CFC represents a group of leading financial services companies committed to combating new forms of fraud, protecting identities, and upholding the privacy protections that are a hallmark of the financial services industry. To meet these objectives and ensure consumer data and accounts are kept safe, the financial sector is constantly evolving and adapting to meet the dynamic challenges posed by sophisticated cyber criminals. Often, the best solution requires close collaboration among public and private stakeholders.
Such is the case with efforts to combat synthetic identity fraud, a particularly egregious form of identity theft that most often victimizes children. Earlier this year, your Committee unanimously passed legislation to address this type of fraud – the Protecting Children From Identity Theft Act, H.R. 5192, sponsored by Representatives Carlos Curbelo (R-FL), Kyrsten Sinema (D-AZ), Kenny Marchant (R-TX), and Randy Hultgren (R-IL) – and a similar version was signed into law as Section 215 of S. 2155, the Economic Growth, Regulatory Relief, and Consumer Protection Act.

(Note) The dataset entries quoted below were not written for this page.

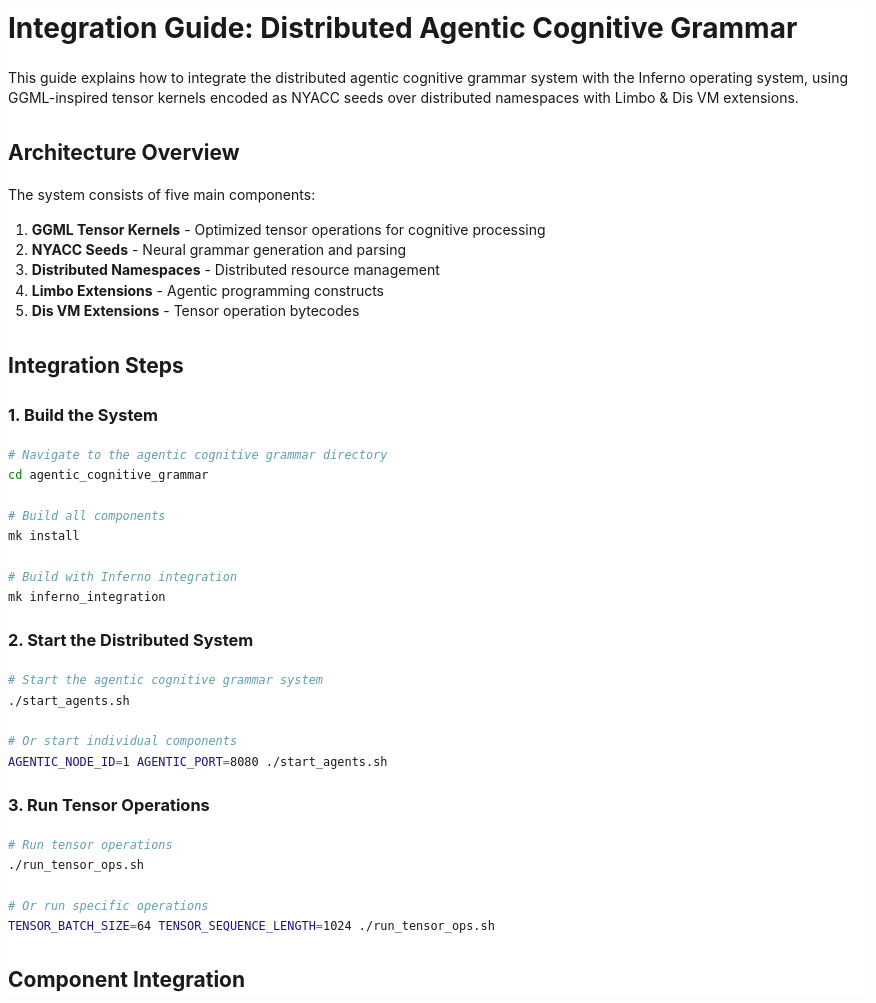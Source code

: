 # Integration Guide: Distributed Agentic Cognitive Grammar

This guide explains how to integrate the distributed agentic cognitive grammar system with the Inferno operating system, using GGML-inspired tensor kernels encoded as NYACC seeds over distributed namespaces with Limbo & Dis VM extensions.

## Architecture Overview

The system consists of five main components:

1. **GGML Tensor Kernels** - Optimized tensor operations for cognitive processing
2. **NYACC Seeds** - Neural grammar generation and parsing
3. **Distributed Namespaces** - Distributed resource management
4. **Limbo Extensions** - Agentic programming constructs
5. **Dis VM Extensions** - Tensor operation bytecodes

## Integration Steps

### 1. Build the System

```bash
# Navigate to the agentic cognitive grammar directory
cd agentic_cognitive_grammar

# Build all components
mk install

# Build with Inferno integration
mk inferno_integration
```

### 2. Start the Distributed System

```bash
# Start the agentic cognitive grammar system
./start_agents.sh

# Or start individual components
AGENTIC_NODE_ID=1 AGENTIC_PORT=8080 ./start_agents.sh
```

### 3. Run Tensor Operations

```bash
# Run tensor operations
./run_tensor_ops.sh

# Or run specific operations
TENSOR_BATCH_SIZE=64 TENSOR_SEQUENCE_LENGTH=1024 ./run_tensor_ops.sh
```

## Component Integration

This new law directs the Social Security Administration (SSA) to modernize its system that provides the financial industry the ability to verify whether a given name, date-of-birth and Social Security number (SSN) match with what the SSA has on file. As part of a creditor’s underwriting and fraud review of a new applicant, this piece of information can help prevent synthetic identities – which pair valid SSNs with fabricated personal information in order to create a “synthetic” credit history – from getting off the ground and harming the consumers whose SSNs were compromised.
Enacting this measure was a significant victory for consumers. Congress must now ensure implementation is a success as well. CFC and other industry stakeholders are actively engaged with SSA in positive discussions to drive the implementation process forward. For example, while Congress specifically addressed the importance of privacy and data security for users of the SSA’s verification system, it did not intend to deputize the SSA to regulate financial institutions. Those regulators already exist (e.g., Office of the Comptroller of the Currency, Federal Deposit Insurance Corporation, Board of Governors of the Federal Reserve System), and we are working with them to ensure that the legal protections afforded to the SSN itself are applied to SSA’s confirmation of the SSN’s validity.

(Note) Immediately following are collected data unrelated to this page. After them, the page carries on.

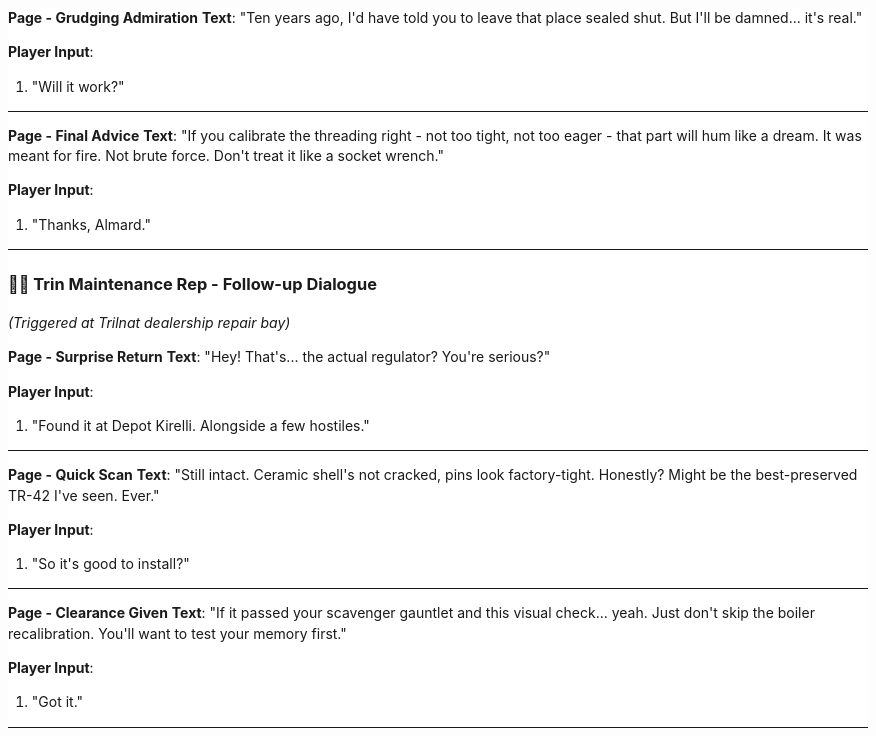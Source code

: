 **Page - Grudging Admiration**
**Text**:
"Ten years ago, I'd have told you to leave that place sealed shut. But I'll be damned... it's real."

**Player Input**:

1. "Will it work?"

---

**Page - Final Advice**
**Text**:
"If you calibrate the threading right - not too tight, not too eager - that part will hum like a dream.
It was meant for fire. Not brute force. Don't treat it like a socket wrench."

**Player Input**:

1. "Thanks, Almard."

---

### 🧑‍🔧 **Trin Maintenance Rep - Follow-up Dialogue**

*(Triggered at Trilnat dealership repair bay)*

**Page - Surprise Return**
**Text**:
"Hey! That's... the actual regulator? You're serious?"

**Player Input**:

1. "Found it at Depot Kirelli. Alongside a few hostiles."

---

**Page - Quick Scan**
**Text**:
"Still intact. Ceramic shell's not cracked, pins look factory-tight.
Honestly? Might be the best-preserved TR-42 I've seen. Ever."

**Player Input**:

1. "So it's good to install?"

---

**Page - Clearance Given**
**Text**:
"If it passed your scavenger gauntlet and this visual check... yeah.
Just don't skip the boiler recalibration. You'll want to test your memory first."

**Player Input**:

1. "Got it."

---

Financial institutions are regulated and examined for compliance to the highest standards of privacy and cybersecurity. We are hopeful the outcome will address the important concerns of Congress and the SSA, but not create duplicative compliance burdens for financial institutions.
Also, as you know, the new law gives the Commissioner of SSA broad latitude to set fees and determine costs for users of the system on both an ongoing basis to sustain the system, and to meet any system build or expansion demands placed on SSA by the new law. Without question, meeting the requirements of the law will result in significantly increased volume and a greater need for reliability and system up-time, which will require an investment by users of the system to achieve.
While the financial industry recognizes the importance of implementing a functional system that achieves Congress’s goal of combating synthetic identity fraud, I would stress the importance to the Subcommittee of ensuring costs to users are not so high as to derail both the utility of the system and Congress’s goal of protecting consumers from fraud. Modern technologies such as scalable system architecture and the increasingly common use of robust application programming interfaces (APIs) to facilitate real-time data exchange are just some of the methods and tools at SSA’s disposal that can lead to a cost-effective yet highly sophisticated system that achieves all of Congress’s goals.
In conclusion, thank you for holding this hearing today. While developing this verification system is just a small piece of the broader SSA IT modernization effort, it is one that has the potential to benefit millions of Americans – especially children – who might otherwise become victims of synthetic identity fraud. CFC is committed to working with SSA to successfully implement this new law by leveraging member firms’ deep knowledge of privacy and data security compliance, as well as technological expertise that comes from building the most cutting-edge financial services platforms in the country.